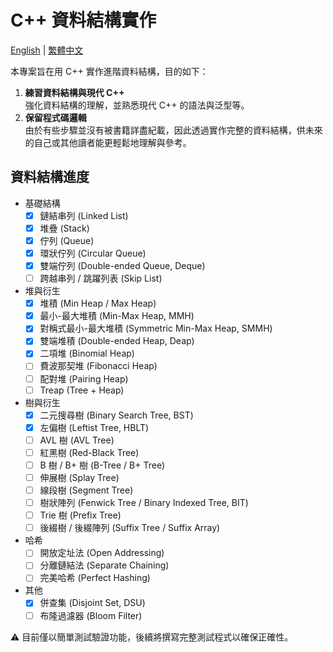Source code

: # C++ 資料結構實作

<a href="./README.md">English</a> | <a href="./README.zh-TW.md">繁體中文</a>

本專案旨在用 C++ 實作進階資料結構，目的如下：

1. **練習資料結構與現代 C++**  
   強化資料結構的理解，並熟悉現代 C++ 的語法與泛型等。
2. **保留程式碼邏輯**  
    由於有些步驟並沒有被書籍詳盡紀載，因此透過實作完整的資料結構，供未來的自己或其他讀者能更輕鬆地理解與參考。

## 資料結構進度

- 基礎結構
  - [x] 鏈結串列 (Linked List)
  - [x] 堆疊 (Stack)
  - [x] 佇列 (Queue)
  - [x] 環狀佇列 (Circular Queue)
  - [x] 雙端佇列 (Double-ended Queue, Deque)
  - [ ] 跨越串列 / 跳躍列表 (Skip List)
- 堆與衍生
  - [x] 堆積 (Min Heap / Max Heap)
  - [x] 最小-最大堆積 (Min-Max Heap, MMH)
  - [x] 對稱式最小-最大堆積 (Symmetric Min-Max Heap, SMMH)
  - [x] 雙端堆積 (Double-ended Heap, Deap)
  - [x] 二項堆 (Binomial Heap)
  - [ ] 費波那契堆 (Fibonacci Heap)
  - [ ] 配對堆 (Pairing Heap)
  - [ ] Treap (Tree + Heap)
- 樹與衍生
  - [x] 二元搜尋樹 (Binary Search Tree, BST)
  - [x] 左偏樹 (Leftist Tree, HBLT)
  - [ ] AVL 樹 (AVL Tree)
  - [ ] 紅黑樹 (Red-Black Tree)
  - [ ] B 樹 / B+ 樹 (B-Tree / B+ Tree)
  - [ ] 伸展樹 (Splay Tree)
  - [ ] 線段樹 (Segment Tree)
  - [ ] 樹狀陣列 (Fenwick Tree / Binary Indexed Tree, BIT)
  - [ ] Trie 樹 (Prefix Tree)
  - [ ] 後綴樹 / 後綴陣列 (Suffix Tree / Suffix Array)
- 哈希
  - [ ] 開放定址法 (Open Addressing)
  - [ ] 分離鏈結法 (Separate Chaining)
  - [ ] 完美哈希 (Perfect Hashing)
- 其他
  - [x] 併查集 (Disjoint Set, DSU)
  - [ ] 布隆過濾器 (Bloom Filter)

⚠ 目前僅以簡單測試驗證功能，後續將撰寫完整測試程式以確保正確性。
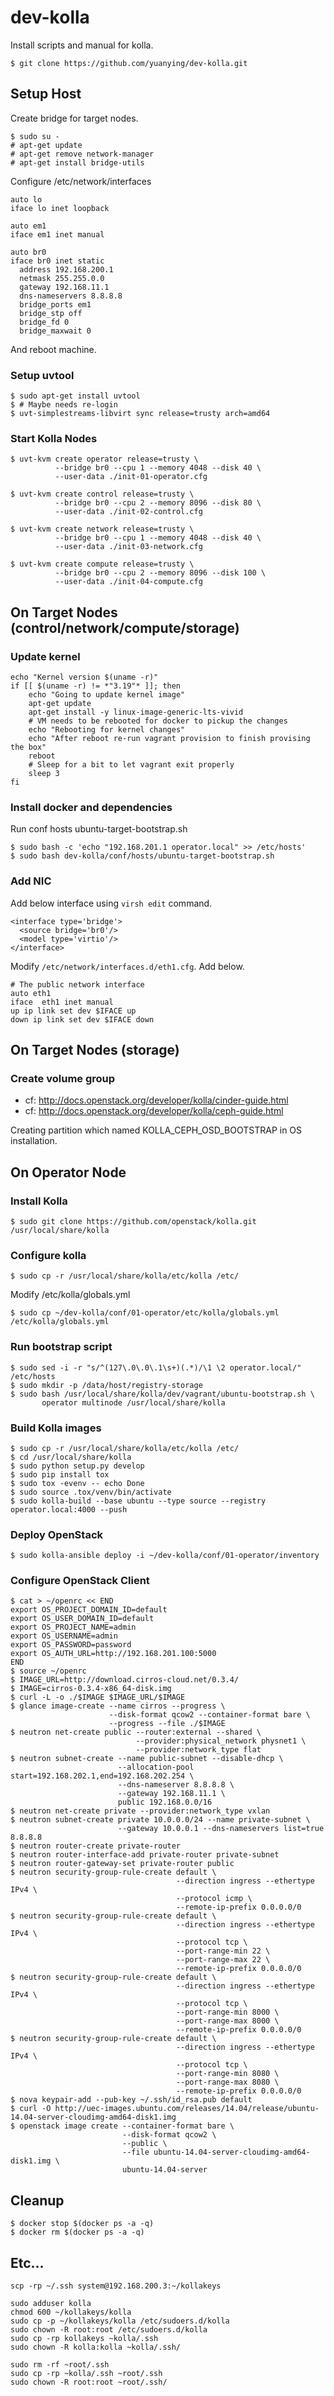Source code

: # dev-kolla
Install scripts and manual for kolla.

    $ git clone https://github.com/yuanying/dev-kolla.git

## Setup Host

Create bridge for target nodes.

    $ sudo su -
    # apt-get update
    # apt-get remove network-manager
    # apt-get install bridge-utils

Configure /etc/network/interfaces

    auto lo
    iface lo inet loopback

    auto em1
    iface em1 inet manual

    auto br0
    iface br0 inet static
      address 192.168.200.1
      netmask 255.255.0.0
      gateway 192.168.11.1
      dns-nameservers 8.8.8.8
      bridge_ports em1
      bridge_stp off
      bridge_fd 0
      bridge_maxwait 0

And reboot machine.

### Setup uvtool

    $ sudo apt-get install uvtool
    $ # Maybe needs re-login
    $ uvt-simplestreams-libvirt sync release=trusty arch=amd64

### Start Kolla Nodes

    $ uvt-kvm create operator release=trusty \
              --bridge br0 --cpu 1 --memory 4048 --disk 40 \
              --user-data ./init-01-operator.cfg

    $ uvt-kvm create control release=trusty \
              --bridge br0 --cpu 2 --memory 8096 --disk 80 \
              --user-data ./init-02-control.cfg

    $ uvt-kvm create network release=trusty \
              --bridge br0 --cpu 1 --memory 4048 --disk 40 \
              --user-data ./init-03-network.cfg

    $ uvt-kvm create compute release=trusty \
              --bridge br0 --cpu 2 --memory 8096 --disk 100 \
              --user-data ./init-04-compute.cfg

## On Target Nodes (control/network/compute/storage)

### Update kernel

    echo "Kernel version $(uname -r)"
    if [[ $(uname -r) != *"3.19"* ]]; then
        echo "Going to update kernel image"
        apt-get update
        apt-get install -y linux-image-generic-lts-vivid
        # VM needs to be rebooted for docker to pickup the changes
        echo "Rebooting for kernel changes"
        echo "After reboot re-run vagrant provision to finish provising the box"
        reboot
        # Sleep for a bit to let vagrant exit properly
        sleep 3
    fi

### Install docker and dependencies

Run conf hosts ubuntu-target-bootstrap.sh

    $ sudo bash -c 'echo "192.168.201.1 operator.local" >> /etc/hosts'
    $ sudo bash dev-kolla/conf/hosts/ubuntu-target-bootstrap.sh

### Add NIC

Add below interface using `virsh edit` command.

    <interface type='bridge'>
      <source bridge='br0'/>
      <model type='virtio'/>
    </interface>

Modify `/etc/network/interfaces.d/eth1.cfg`. Add below.

    # The public network interface
    auto eth1
    iface  eth1 inet manual
    up ip link set dev $IFACE up
    down ip link set dev $IFACE down

## On Target Nodes (storage)

### Create volume group

* cf: http://docs.openstack.org/developer/kolla/cinder-guide.html
* cf: http://docs.openstack.org/developer/kolla/ceph-guide.html

Creating partition which named KOLLA_CEPH_OSD_BOOTSTRAP in OS installation.

## On Operator Node

### Install Kolla

    $ sudo git clone https://github.com/openstack/kolla.git /usr/local/share/kolla

### Configure kolla

    $ sudo cp -r /usr/local/share/kolla/etc/kolla /etc/

Modify /etc/kolla/globals.yml

    $ sudo cp ~/dev-kolla/conf/01-operator/etc/kolla/globals.yml /etc/kolla/globals.yml

### Run bootstrap script

    $ sudo sed -i -r "s/^(127\.0\.0\.1\s+)(.*)/\1 \2 operator.local/" /etc/hosts
    $ sudo mkdir -p /data/host/registry-storage
    $ sudo bash /usr/local/share/kolla/dev/vagrant/ubuntu-bootstrap.sh \
           operator multinode /usr/local/share/kolla

### Build Kolla images

    $ sudo cp -r /usr/local/share/kolla/etc/kolla /etc/
    $ cd /usr/local/share/kolla
    $ sudo python setup.py develop
    $ sudo pip install tox
    $ sudo tox -evenv -- echo Done
    $ sudo source .tox/venv/bin/activate
    $ sudo kolla-build --base ubuntu --type source --registry operator.local:4000 --push

### Deploy OpenStack

    $ sudo kolla-ansible deploy -i ~/dev-kolla/conf/01-operator/inventory

### Configure OpenStack Client

    $ cat > ~/openrc << END
    export OS_PROJECT_DOMAIN_ID=default
    export OS_USER_DOMAIN_ID=default
    export OS_PROJECT_NAME=admin
    export OS_USERNAME=admin
    export OS_PASSWORD=password
    export OS_AUTH_URL=http://192.168.201.100:5000
    END
    $ source ~/openrc
    $ IMAGE_URL=http://download.cirros-cloud.net/0.3.4/
    $ IMAGE=cirros-0.3.4-x86_64-disk.img
    $ curl -L -o ./$IMAGE $IMAGE_URL/$IMAGE
    $ glance image-create --name cirros --progress \
                          --disk-format qcow2 --container-format bare \
                          --progress --file ./$IMAGE
    $ neutron net-create public --router:external --shared \
                                --provider:physical_network physnet1 \
                                --provider:network_type flat
    $ neutron subnet-create --name public-subnet --disable-dhcp \
                            --allocation-pool start=192.168.202.1,end=192.168.202.254 \
                            --dns-nameserver 8.8.8.8 \
                            --gateway 192.168.11.1 \
                            public 192.168.0.0/16
    $ neutron net-create private --provider:network_type vxlan
    $ neutron subnet-create private 10.0.0.0/24 --name private-subnet \
                            --gateway 10.0.0.1 --dns-nameservers list=true 8.8.8.8
    $ neutron router-create private-router
    $ neutron router-interface-add private-router private-subnet
    $ neutron router-gateway-set private-router public
    $ neutron security-group-rule-create default \
                                         --direction ingress --ethertype IPv4 \
                                         --protocol icmp \
                                         --remote-ip-prefix 0.0.0.0/0
    $ neutron security-group-rule-create default \
                                         --direction ingress --ethertype IPv4 \
                                         --protocol tcp \
                                         --port-range-min 22 \
                                         --port-range-max 22 \
                                         --remote-ip-prefix 0.0.0.0/0
    $ neutron security-group-rule-create default \
                                         --direction ingress --ethertype IPv4 \
                                         --protocol tcp \
                                         --port-range-min 8000 \
                                         --port-range-max 8000 \
                                         --remote-ip-prefix 0.0.0.0/0
    $ neutron security-group-rule-create default \
                                         --direction ingress --ethertype IPv4 \
                                         --protocol tcp \
                                         --port-range-min 8080 \
                                         --port-range-max 8080 \
                                         --remote-ip-prefix 0.0.0.0/0
    $ nova keypair-add --pub-key ~/.ssh/id_rsa.pub default
    $ curl -O http://uec-images.ubuntu.com/releases/14.04/release/ubuntu-14.04-server-cloudimg-amd64-disk1.img
    $ openstack image create --container-format bare \
                             --disk-format qcow2 \
                             --public \
                             --file ubuntu-14.04-server-cloudimg-amd64-disk1.img \
                             ubuntu-14.04-server

## Cleanup

    $ docker stop $(docker ps -a -q)
    $ docker rm $(docker ps -a -q)

## Etc...

    scp -rp ~/.ssh system@192.168.200.3:~/kollakeys

    sudo adduser kolla
    chmod 600 ~/kollakeys/kolla
    sudo cp -p ~/kollakeys/kolla /etc/sudoers.d/kolla
    sudo chown -R root:root /etc/sudoers.d/kolla
    sudo cp -rp kollakeys ~kolla/.ssh
    sudo chown -R kolla:kolla ~kolla/.ssh/

    sudo rm -rf ~root/.ssh
    sudo cp -rp ~kolla/.ssh ~root/.ssh
    sudo chown -R root:root ~root/.ssh/
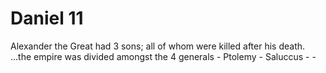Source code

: # Daniel 11


Alexander the Great had 3 sons; all of whom were killed after his death.
...the empire was divided amongst the 4 generals
	- Ptolemy
	- Saluccus
	- 
	- 
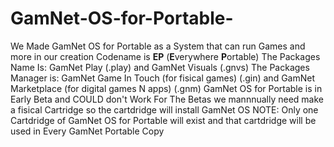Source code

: # GamNet-OS-for-Portable-
We Made GamNet OS for Portable as a System that can run Games and more in our creation
Codename is **EP** (**E**verywhere **P**ortable) 
The Packages Name Is: GamNet Play (.play) and GamNet Visuals (.gnvs)
The Packages Manager is: GamNet Game In Touch (for fisical games) (.gin) and GamNet Marketplace (for digital games N apps) (.gnm)
GamNet OS for Portable is in Early Beta and COULD don't Work
For The Betas we mannnually need make a fisical Cartridge so the cartdridge will install GamNet OS
NOTE: Only one Cartdridge of GamNet OS for Portable will exist and that cartdridge will be used in Every GamNet Portable Copy

<script type="text/javascript" src="https://cdnjs.buymeacoffee.com/1.0.0/button.prod.min.js" data-name="bmc-button" data-slug="presstpro" data-color="#FFDD00" data-emoji=""  data-font="Cookie" data-text="Buy me a coffee" data-outline-color="#000000" data-font-color="#000000" data-coffee-color="#ffffff" ></script>
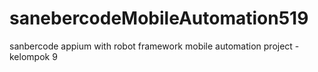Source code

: # sanebercodeMobileAutomation519
sanbercode appium with robot framework mobile automation project - kelompok 9
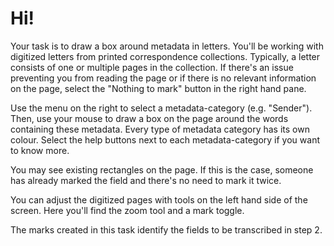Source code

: # Hi!

Your task is to draw a box around metadata in letters. You'll be working with digitized letters from printed correspondence collections. Typically, a letter consists of one or multiple pages in the collection. If there's an issue preventing you from reading the page or if there is no relevant information on the page, select the "Nothing to mark" button in the right hand pane.

Use the menu on the right to select a metadata-category (e.g. "Sender"). Then, use your mouse to draw a box on the page around the words containing these metadata. Every type of metadata category has its own colour. Select the help buttons next to each metadata-category if you want to know more.

You may see existing rectangles on the page. If this is the case, someone has already marked the field and there's no need to mark it twice.

You can adjust the digitized pages with tools on the left hand side of the screen. Here you'll find the zoom tool and a mark toggle.

The marks created in this task identify the fields to be transcribed in step 2.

▬▬▬▬▬▬

• [ACTIVITY]
The lines from the start of the data through the line that contains "# apt-get remove network-manager" are to be returned exactly, please, with both ends included and every picture left out.

• [FINISHED TASK]
Source code

: # C++ 資料結構實作

<a href="./README.md">English</a> | <a href="./README.zh-TW.md">繁體中文</a>

本專案旨在用 C++ 實作進階資料結構，目的如下：

1. **練習資料結構與現代 C++**  
   強化資料結構的理解，並熟悉現代 C++ 的語法與泛型等。
2. **保留程式碼邏輯**  
    由於有些步驟並沒有被書籍詳盡紀載，因此透過實作完整的資料結構，供未來的自己或其他讀者能更輕鬆地理解與參考。

## 資料結構進度

- 基礎結構
  - [x] 鏈結串列 (Linked List)
  - [x] 堆疊 (Stack)
  - [x] 佇列 (Queue)
  - [x] 環狀佇列 (Circular Queue)
  - [x] 雙端佇列 (Double-ended Queue, Deque)
  - [ ] 跨越串列 / 跳躍列表 (Skip List)
- 堆與衍生
  - [x] 堆積 (Min Heap / Max Heap)
  - [x] 最小-最大堆積 (Min-Max Heap, MMH)
  - [x] 對稱式最小-最大堆積 (Symmetric Min-Max Heap, SMMH)
  - [x] 雙端堆積 (Double-ended Heap, Deap)
  - [x] 二項堆 (Binomial Heap)
  - [ ] 費波那契堆 (Fibonacci Heap)
  - [ ] 配對堆 (Pairing Heap)
  - [ ] Treap (Tree + Heap)
- 樹與衍生
  - [x] 二元搜尋樹 (Binary Search Tree, BST)
  - [x] 左偏樹 (Leftist Tree, HBLT)
  - [ ] AVL 樹 (AVL Tree)
  - [ ] 紅黑樹 (Red-Black Tree)
  - [ ] B 樹 / B+ 樹 (B-Tree / B+ Tree)
  - [ ] 伸展樹 (Splay Tree)
  - [ ] 線段樹 (Segment Tree)
  - [ ] 樹狀陣列 (Fenwick Tree / Binary Indexed Tree, BIT)
  - [ ] Trie 樹 (Prefix Tree)
  - [ ] 後綴樹 / 後綴陣列 (Suffix Tree / Suffix Array)
- 哈希
  - [ ] 開放定址法 (Open Addressing)
  - [ ] 分離鏈結法 (Separate Chaining)
  - [ ] 完美哈希 (Perfect Hashing)
- 其他
  - [x] 併查集 (Disjoint Set, DSU)
  - [ ] 布隆過濾器 (Bloom Filter)

⚠ 目前僅以簡單測試驗證功能，後續將撰寫完整測試程式以確保正確性。
Source code

: # dev-kolla
Install scripts and manual for kolla.

    $ git clone https://github.com/yuanying/dev-kolla.git

## Setup Host

Create bridge for target nodes.

    $ sudo su -
    # apt-get update
    # apt-get remove network-manager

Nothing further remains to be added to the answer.